◆ Assigned task:
Tally up the lines below that include the word "would". Answer with the number alone.
Data records below:
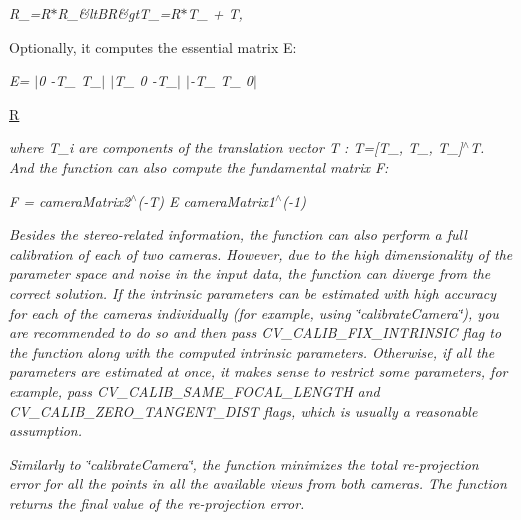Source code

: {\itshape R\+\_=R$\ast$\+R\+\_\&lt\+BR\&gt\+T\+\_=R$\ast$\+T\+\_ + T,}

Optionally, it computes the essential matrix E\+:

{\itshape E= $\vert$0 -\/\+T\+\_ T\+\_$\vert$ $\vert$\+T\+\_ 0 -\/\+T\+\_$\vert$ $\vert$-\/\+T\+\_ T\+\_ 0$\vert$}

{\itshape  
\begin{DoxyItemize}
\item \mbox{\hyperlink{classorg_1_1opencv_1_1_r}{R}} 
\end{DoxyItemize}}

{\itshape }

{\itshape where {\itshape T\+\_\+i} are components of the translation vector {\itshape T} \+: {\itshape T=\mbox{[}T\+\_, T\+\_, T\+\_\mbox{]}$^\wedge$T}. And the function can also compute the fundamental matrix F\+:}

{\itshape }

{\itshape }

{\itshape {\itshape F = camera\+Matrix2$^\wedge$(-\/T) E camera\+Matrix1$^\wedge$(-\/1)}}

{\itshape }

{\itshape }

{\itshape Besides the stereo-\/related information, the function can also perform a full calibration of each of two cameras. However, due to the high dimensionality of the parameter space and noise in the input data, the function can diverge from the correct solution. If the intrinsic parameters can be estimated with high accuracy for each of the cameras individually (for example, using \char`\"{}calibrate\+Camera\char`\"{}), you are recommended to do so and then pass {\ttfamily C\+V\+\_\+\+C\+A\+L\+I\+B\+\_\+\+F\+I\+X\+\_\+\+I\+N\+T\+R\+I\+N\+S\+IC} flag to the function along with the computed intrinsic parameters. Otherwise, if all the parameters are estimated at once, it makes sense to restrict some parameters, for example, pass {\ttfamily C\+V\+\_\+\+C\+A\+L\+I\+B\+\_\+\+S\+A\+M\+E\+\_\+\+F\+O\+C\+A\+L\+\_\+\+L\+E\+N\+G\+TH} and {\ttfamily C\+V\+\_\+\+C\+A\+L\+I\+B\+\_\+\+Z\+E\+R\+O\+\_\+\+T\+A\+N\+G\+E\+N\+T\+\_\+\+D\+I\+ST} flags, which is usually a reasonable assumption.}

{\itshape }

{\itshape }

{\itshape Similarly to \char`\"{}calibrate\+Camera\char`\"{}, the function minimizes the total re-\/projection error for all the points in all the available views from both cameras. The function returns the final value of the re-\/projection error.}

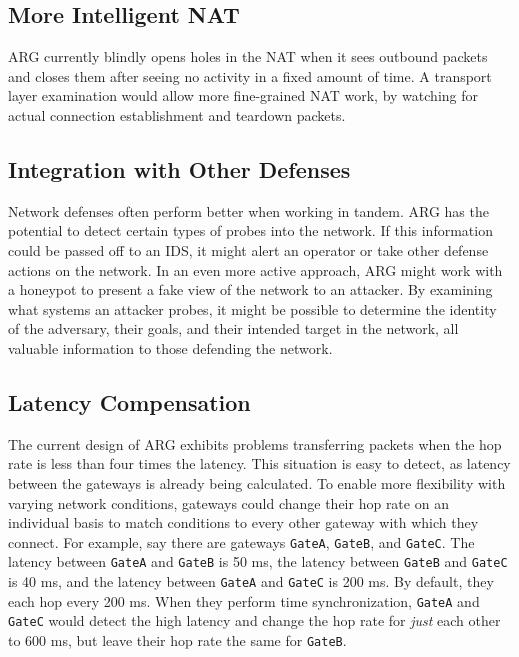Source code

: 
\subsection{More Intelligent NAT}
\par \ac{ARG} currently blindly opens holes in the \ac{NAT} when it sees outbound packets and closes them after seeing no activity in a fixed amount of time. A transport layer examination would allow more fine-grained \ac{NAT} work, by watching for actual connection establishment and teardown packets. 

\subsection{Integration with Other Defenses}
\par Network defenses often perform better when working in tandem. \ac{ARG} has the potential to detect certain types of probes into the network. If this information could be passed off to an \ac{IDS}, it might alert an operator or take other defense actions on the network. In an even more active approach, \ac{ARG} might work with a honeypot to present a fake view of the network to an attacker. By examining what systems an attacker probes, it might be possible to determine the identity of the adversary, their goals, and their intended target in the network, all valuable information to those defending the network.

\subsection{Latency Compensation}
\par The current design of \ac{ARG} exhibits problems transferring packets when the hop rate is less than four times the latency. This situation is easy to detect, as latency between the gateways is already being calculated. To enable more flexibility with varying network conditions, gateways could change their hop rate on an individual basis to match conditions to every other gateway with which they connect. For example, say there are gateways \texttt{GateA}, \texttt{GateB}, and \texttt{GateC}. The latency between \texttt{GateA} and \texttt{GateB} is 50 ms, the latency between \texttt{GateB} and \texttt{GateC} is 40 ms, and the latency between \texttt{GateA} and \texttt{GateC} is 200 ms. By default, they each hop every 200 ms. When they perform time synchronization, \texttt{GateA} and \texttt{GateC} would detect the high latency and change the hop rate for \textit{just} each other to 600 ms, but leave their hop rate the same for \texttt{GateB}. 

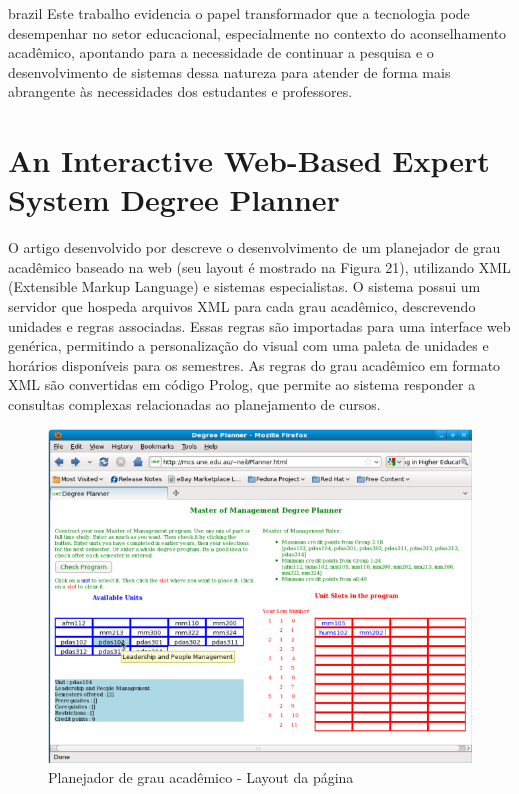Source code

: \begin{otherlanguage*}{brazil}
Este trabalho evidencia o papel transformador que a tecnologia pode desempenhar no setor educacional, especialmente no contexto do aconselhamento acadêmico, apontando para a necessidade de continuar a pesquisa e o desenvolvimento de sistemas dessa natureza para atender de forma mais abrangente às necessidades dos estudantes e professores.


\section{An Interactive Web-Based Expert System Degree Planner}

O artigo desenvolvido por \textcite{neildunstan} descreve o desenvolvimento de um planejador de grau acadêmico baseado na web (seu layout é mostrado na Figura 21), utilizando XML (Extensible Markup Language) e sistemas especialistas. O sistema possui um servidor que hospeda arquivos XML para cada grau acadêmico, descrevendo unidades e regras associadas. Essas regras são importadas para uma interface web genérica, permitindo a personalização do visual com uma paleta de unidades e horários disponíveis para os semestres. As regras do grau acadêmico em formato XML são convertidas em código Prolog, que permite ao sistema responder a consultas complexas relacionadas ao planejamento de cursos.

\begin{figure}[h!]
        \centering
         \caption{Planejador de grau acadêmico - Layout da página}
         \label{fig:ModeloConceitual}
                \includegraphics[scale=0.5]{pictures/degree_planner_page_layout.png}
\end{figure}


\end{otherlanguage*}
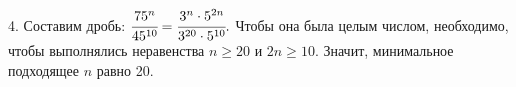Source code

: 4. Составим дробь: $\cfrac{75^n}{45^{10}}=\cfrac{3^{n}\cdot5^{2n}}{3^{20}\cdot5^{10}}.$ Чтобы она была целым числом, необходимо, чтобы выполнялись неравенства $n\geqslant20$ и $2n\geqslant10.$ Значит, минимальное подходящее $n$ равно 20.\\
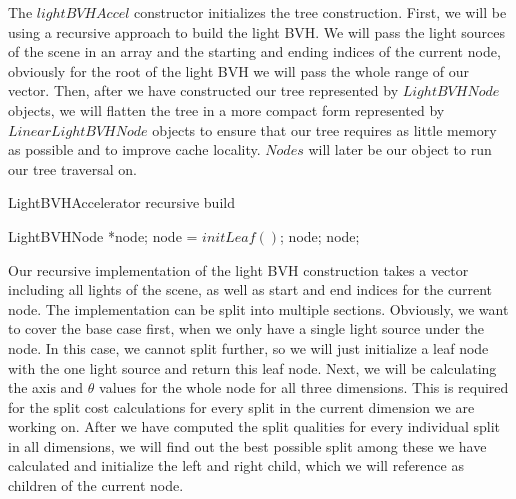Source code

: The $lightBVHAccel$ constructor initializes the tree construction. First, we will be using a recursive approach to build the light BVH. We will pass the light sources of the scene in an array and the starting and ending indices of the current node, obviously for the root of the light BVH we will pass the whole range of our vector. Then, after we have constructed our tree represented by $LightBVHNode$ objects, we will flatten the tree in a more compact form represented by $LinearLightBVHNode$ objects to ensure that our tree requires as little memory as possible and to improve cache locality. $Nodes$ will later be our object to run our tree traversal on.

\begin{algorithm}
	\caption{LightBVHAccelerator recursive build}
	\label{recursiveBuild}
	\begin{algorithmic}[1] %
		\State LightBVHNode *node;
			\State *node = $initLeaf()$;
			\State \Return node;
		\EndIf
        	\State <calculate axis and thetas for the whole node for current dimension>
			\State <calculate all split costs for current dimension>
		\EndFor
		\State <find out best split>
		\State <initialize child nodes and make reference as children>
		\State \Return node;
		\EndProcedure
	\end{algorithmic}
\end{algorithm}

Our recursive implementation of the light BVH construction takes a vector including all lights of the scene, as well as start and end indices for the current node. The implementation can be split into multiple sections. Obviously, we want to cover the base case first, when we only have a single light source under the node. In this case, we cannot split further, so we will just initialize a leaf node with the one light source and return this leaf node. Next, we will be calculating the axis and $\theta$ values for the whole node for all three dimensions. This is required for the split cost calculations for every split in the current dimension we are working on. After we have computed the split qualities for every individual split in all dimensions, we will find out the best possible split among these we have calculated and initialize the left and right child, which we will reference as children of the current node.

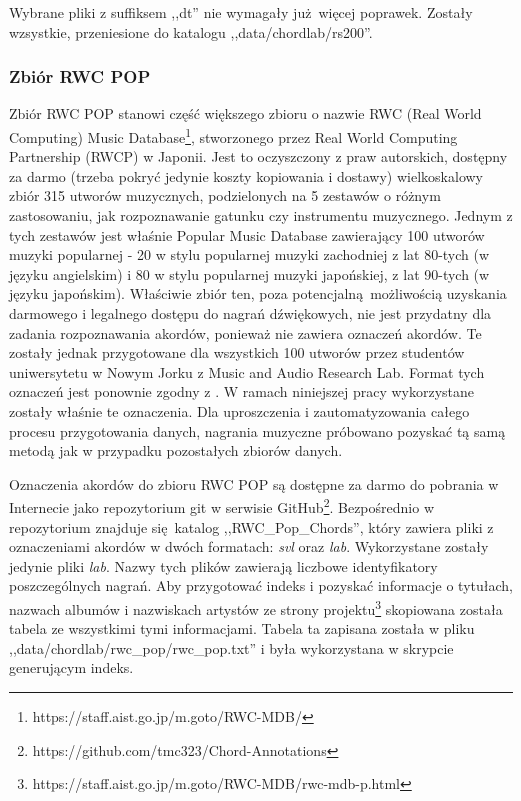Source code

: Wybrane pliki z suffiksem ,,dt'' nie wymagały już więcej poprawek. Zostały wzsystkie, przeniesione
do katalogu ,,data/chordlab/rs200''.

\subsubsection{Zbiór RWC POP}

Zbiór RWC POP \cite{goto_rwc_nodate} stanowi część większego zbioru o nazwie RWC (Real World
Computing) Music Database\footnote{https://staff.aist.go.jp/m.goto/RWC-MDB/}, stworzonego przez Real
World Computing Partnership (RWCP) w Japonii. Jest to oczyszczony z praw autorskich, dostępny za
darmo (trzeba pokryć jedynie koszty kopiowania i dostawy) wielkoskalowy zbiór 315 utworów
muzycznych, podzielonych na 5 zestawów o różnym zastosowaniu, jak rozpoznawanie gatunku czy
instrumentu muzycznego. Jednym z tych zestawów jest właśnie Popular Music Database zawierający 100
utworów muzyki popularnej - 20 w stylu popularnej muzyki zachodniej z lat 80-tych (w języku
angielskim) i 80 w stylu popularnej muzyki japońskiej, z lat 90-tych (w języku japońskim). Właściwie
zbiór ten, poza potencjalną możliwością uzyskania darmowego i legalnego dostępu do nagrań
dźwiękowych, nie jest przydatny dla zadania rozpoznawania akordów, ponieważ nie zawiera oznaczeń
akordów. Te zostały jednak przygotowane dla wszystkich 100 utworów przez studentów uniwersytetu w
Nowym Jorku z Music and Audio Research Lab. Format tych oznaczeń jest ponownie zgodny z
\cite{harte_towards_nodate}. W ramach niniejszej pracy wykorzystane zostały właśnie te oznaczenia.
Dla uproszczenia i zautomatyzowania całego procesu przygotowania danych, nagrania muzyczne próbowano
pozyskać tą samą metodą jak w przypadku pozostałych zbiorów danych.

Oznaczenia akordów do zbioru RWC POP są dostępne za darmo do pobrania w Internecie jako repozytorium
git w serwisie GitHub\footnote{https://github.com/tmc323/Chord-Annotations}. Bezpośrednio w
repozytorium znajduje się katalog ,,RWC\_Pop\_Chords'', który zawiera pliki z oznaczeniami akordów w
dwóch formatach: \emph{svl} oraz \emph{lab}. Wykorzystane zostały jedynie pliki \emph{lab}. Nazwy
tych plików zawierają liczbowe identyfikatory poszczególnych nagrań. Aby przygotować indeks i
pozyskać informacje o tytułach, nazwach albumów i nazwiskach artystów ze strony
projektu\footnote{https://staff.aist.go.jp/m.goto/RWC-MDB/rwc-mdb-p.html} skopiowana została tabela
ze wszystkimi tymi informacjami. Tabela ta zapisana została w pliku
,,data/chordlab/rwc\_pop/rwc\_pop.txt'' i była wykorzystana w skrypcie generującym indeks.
End of Data records.
◆ Answer below:
2